Chris_Leong comments on The “no sandbagging on checkable tasks” hypothesis

Chris_Leong 1 Aug 2023 18:42 UTC
LW: 2 AF: 2
0
AF
It’s not clear to me that the space of things you can verify is in fact larger than the space of things you can do because an AI might be able to create a fake solution that feels more real than the actual solution.
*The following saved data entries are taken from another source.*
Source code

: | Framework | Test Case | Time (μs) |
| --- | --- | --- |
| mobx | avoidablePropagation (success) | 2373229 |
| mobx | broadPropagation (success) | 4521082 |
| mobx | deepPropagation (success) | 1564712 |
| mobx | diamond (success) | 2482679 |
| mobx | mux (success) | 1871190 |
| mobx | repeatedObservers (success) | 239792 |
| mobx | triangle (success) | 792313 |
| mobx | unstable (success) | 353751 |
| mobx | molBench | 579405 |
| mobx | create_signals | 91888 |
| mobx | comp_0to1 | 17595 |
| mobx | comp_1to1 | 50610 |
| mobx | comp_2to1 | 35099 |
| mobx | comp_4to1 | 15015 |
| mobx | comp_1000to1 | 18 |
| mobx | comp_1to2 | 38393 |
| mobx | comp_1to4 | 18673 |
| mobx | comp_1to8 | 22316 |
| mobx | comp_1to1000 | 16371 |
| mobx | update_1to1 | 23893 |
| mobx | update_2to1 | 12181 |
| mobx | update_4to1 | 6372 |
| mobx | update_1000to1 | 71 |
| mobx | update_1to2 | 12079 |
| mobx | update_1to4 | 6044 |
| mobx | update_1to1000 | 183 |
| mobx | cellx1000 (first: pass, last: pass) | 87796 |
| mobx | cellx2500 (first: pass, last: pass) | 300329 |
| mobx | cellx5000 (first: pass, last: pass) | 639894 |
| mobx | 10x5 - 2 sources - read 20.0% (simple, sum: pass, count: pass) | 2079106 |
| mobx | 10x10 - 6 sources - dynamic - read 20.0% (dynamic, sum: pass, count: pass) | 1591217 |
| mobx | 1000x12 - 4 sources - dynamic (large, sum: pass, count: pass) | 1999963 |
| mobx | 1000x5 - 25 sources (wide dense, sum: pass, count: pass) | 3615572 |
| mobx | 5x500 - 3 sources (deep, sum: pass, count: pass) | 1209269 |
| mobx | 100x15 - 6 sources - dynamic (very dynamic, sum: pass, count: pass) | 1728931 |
At a sufficiently high intelligence level of the AI, being able to avoid this tricks is likely harder than just doing the task if you hadn’t been subject to malign influence.
- Buck 29 Sep 2023 3:02 UTC
  LW: 3 AF: 2
  0
  AF Parent
  If the AI can create a fake solution that feels more real than the actual solution, I think the task isn’t checkable by Joe’s definition.
  - Chris_Leong 18 Mar 2025 12:59 UTC
    LW: 2 AF: 1
    0
    AF Parent
    That would make the domain of checkable tasks rather small.
    
    That said, it may not matter depending on the capability you want to measure.
    If you want to make the AI hack a computer to turn the entire screen green and it skips a pixel so as to avoid completing the task, well it would have still demonstrated that it possesses the dangerous capability, so it has no reason to sandbag.
    
    On the other hand, if you are trying to see if it has a capability that you wish it use, it can still sandbag.